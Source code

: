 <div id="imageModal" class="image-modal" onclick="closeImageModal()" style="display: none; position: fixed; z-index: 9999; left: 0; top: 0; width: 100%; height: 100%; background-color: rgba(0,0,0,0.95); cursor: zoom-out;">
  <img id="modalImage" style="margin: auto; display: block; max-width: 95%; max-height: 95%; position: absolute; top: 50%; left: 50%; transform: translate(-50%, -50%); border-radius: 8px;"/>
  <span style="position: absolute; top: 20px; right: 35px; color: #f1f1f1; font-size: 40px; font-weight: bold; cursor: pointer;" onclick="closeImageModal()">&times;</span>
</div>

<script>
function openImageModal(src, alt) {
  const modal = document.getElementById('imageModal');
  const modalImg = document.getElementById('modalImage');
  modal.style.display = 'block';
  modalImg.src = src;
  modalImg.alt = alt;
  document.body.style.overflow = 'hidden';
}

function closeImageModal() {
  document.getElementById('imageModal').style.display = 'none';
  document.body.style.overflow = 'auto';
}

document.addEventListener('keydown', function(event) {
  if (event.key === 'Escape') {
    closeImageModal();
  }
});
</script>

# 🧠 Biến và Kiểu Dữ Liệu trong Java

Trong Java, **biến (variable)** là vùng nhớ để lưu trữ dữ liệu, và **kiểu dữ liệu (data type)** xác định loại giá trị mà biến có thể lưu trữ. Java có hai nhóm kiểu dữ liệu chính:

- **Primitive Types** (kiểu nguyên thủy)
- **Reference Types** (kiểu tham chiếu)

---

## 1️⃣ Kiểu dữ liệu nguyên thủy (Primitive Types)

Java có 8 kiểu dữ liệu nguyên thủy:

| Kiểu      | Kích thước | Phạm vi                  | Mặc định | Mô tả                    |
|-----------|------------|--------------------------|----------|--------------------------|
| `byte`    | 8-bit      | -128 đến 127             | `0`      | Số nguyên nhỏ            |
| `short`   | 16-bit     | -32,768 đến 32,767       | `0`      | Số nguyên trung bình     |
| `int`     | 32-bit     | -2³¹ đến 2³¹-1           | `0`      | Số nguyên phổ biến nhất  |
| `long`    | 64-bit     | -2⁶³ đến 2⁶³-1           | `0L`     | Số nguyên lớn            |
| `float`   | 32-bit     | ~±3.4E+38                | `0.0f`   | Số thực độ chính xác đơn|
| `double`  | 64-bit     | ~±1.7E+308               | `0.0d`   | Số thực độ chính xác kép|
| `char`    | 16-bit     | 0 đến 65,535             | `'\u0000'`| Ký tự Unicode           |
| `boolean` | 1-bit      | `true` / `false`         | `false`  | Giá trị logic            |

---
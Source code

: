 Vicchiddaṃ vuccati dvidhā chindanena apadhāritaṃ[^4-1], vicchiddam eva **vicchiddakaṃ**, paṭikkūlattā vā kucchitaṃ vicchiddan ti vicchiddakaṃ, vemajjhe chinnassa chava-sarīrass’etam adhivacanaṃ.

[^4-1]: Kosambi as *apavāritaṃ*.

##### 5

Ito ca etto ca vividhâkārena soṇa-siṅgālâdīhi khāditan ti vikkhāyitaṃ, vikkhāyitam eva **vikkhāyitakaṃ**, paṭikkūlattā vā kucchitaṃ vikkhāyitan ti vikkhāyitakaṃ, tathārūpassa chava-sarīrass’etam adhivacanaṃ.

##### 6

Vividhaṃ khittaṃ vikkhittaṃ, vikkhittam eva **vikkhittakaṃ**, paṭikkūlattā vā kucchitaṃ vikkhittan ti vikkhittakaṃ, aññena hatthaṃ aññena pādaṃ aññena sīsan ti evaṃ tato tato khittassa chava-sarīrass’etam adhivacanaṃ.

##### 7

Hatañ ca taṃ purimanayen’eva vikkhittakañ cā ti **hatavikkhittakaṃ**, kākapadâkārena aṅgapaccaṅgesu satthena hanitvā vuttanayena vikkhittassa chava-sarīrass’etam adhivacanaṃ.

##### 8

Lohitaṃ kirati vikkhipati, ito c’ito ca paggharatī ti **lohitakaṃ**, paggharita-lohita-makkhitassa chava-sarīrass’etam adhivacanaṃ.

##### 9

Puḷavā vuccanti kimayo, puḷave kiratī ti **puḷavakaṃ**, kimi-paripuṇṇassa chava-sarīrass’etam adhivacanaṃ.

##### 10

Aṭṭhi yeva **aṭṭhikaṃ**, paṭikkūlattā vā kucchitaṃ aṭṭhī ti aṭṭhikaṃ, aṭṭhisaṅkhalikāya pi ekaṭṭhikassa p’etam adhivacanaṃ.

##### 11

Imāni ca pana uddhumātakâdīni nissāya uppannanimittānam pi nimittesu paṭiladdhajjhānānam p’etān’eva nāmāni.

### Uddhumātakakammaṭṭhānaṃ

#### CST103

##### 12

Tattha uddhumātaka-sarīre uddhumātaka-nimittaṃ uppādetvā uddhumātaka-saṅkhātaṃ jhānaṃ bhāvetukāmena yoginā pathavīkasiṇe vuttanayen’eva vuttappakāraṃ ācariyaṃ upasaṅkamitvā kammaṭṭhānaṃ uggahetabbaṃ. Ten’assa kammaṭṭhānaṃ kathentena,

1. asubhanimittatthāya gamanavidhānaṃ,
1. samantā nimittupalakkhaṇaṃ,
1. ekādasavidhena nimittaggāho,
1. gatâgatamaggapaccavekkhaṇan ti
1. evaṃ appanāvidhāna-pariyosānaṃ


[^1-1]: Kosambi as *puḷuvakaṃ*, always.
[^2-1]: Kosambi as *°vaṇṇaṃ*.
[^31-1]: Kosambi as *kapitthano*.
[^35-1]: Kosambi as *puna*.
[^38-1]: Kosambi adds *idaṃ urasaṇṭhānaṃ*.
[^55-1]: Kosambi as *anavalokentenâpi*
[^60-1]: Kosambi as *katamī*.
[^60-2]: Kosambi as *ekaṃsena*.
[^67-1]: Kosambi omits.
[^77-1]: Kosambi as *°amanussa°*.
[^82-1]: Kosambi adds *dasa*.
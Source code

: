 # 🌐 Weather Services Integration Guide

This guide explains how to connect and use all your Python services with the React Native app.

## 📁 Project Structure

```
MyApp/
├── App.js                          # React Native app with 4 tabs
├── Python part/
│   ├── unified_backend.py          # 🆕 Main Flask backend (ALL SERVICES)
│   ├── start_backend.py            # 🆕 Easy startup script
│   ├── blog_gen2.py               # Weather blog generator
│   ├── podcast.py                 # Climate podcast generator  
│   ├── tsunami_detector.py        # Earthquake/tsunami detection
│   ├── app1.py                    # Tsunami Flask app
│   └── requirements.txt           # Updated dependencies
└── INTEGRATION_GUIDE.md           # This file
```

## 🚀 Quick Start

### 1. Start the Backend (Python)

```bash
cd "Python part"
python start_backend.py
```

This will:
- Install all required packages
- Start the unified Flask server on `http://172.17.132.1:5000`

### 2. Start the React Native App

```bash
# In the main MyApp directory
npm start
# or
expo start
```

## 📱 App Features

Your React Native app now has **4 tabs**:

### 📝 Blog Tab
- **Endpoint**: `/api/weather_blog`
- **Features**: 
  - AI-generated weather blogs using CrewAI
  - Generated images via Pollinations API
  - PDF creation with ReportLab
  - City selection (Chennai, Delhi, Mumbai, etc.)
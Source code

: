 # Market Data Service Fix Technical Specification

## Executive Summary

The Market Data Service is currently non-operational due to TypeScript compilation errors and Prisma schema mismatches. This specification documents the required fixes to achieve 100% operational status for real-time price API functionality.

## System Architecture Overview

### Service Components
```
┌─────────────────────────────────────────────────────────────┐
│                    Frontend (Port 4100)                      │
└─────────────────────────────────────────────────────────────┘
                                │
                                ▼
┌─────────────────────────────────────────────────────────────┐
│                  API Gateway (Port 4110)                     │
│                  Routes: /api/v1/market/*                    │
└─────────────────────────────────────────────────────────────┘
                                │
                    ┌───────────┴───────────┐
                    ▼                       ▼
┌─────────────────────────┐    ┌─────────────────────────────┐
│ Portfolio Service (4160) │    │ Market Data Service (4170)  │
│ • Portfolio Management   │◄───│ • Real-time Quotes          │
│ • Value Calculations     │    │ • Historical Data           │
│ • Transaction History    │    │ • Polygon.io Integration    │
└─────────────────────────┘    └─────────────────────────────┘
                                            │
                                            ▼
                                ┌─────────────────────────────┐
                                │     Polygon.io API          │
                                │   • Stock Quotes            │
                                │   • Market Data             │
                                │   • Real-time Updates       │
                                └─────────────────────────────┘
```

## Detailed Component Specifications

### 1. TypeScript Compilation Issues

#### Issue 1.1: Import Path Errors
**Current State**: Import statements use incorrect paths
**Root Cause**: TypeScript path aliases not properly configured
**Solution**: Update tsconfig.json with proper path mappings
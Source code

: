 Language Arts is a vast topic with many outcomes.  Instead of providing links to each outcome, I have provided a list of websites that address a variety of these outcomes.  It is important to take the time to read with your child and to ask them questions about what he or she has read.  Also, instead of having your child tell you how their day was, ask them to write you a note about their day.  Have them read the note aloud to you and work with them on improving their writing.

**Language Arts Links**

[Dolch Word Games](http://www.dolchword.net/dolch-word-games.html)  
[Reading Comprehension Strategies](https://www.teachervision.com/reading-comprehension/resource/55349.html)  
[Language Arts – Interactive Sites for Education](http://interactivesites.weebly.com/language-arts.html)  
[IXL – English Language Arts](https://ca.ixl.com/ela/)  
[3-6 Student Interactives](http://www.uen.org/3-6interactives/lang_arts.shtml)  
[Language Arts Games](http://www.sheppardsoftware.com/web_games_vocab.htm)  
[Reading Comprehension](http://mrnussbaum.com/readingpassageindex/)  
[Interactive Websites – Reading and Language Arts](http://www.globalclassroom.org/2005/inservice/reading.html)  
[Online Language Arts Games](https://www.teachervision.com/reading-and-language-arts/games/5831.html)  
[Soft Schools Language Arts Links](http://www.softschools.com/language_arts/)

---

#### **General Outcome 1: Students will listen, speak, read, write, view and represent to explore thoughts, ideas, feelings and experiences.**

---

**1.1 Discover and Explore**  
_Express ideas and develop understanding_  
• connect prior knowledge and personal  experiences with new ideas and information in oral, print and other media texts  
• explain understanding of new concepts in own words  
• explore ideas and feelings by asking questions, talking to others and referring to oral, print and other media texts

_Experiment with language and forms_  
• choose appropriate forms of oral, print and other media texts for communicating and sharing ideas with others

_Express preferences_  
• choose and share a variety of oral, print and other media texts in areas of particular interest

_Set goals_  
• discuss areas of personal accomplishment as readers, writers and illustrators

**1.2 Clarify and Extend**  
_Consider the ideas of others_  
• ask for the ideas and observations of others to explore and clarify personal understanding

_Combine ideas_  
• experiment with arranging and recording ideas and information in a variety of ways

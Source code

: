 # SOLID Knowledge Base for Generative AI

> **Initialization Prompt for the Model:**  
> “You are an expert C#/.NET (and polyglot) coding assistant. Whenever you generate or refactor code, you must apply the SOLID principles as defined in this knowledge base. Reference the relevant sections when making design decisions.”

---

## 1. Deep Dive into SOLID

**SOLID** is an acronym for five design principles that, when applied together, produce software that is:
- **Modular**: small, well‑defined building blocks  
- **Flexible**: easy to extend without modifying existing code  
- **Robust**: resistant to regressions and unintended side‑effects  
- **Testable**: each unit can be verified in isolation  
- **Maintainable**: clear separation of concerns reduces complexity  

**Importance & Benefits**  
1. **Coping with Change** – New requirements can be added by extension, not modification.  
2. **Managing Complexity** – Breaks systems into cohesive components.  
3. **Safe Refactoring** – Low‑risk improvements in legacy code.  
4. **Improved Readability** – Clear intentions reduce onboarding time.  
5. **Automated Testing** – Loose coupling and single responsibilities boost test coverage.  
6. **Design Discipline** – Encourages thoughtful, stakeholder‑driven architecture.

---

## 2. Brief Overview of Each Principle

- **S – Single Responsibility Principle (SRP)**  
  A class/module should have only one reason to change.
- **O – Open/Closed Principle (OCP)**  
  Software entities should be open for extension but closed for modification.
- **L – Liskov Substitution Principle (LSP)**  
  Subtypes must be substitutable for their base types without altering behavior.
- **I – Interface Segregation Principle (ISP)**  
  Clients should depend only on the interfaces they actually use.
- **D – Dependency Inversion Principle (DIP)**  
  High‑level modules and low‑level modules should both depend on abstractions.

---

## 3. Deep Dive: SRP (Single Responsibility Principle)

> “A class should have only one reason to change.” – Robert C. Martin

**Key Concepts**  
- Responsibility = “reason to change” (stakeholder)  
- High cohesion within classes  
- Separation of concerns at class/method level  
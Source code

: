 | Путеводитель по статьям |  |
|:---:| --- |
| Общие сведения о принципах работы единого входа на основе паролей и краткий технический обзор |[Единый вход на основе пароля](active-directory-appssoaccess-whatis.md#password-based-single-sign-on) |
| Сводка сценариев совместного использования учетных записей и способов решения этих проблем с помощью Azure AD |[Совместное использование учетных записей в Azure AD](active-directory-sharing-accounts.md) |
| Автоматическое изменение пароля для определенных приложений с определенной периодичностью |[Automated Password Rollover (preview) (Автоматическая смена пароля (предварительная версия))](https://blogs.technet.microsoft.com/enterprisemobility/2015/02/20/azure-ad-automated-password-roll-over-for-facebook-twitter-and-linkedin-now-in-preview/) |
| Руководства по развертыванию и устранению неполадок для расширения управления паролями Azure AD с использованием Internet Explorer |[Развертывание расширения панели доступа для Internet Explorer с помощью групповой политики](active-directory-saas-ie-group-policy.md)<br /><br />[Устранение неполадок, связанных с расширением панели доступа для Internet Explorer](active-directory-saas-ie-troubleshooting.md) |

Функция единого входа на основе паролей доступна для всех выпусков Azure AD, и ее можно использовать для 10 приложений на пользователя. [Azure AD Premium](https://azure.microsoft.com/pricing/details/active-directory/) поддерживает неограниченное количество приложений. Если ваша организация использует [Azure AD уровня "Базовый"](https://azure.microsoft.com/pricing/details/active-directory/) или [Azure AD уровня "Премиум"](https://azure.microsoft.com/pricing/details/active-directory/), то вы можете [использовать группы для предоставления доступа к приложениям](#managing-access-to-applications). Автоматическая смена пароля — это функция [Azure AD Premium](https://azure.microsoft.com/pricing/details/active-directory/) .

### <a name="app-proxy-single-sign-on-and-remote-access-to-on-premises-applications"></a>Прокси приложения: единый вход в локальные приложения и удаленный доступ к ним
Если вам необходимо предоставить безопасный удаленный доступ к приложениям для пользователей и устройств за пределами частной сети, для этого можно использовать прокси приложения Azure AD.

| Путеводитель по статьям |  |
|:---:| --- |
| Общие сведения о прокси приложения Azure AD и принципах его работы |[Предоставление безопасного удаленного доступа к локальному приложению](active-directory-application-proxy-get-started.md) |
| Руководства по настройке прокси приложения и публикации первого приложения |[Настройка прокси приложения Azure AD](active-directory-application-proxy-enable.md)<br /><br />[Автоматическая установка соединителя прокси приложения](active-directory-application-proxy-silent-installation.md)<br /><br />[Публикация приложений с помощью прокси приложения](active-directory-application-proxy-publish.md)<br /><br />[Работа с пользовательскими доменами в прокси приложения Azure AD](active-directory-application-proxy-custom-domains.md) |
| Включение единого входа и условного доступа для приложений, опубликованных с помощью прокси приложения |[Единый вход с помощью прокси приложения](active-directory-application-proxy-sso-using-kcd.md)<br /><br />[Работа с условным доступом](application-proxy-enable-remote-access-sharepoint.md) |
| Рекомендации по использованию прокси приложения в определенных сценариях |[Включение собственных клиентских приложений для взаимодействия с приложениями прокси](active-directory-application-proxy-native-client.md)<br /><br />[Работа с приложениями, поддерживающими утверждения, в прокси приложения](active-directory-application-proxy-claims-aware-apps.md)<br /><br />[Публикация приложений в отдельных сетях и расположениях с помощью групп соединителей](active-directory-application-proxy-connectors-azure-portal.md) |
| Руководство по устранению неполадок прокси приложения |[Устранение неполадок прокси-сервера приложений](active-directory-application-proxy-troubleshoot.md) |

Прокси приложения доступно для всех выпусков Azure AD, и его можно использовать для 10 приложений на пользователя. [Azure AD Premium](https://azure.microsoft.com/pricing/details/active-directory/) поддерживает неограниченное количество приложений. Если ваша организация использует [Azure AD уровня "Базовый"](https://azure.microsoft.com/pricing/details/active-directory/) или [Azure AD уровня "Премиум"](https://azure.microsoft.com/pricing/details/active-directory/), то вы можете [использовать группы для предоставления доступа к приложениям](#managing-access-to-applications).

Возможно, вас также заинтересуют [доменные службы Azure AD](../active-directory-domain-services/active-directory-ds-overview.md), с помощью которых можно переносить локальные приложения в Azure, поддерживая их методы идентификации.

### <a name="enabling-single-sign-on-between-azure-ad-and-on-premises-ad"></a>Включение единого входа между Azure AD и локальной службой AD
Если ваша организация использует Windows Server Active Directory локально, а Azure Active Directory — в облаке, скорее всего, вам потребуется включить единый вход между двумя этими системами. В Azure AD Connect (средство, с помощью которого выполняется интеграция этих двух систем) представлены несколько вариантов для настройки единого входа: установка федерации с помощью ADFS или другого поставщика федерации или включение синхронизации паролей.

WHAT YOU SHOULD DO:
If a line in the records holds the word "evaṃ", count it, then give only the total.

SOLUTION FOR THIS EXERCISE:
2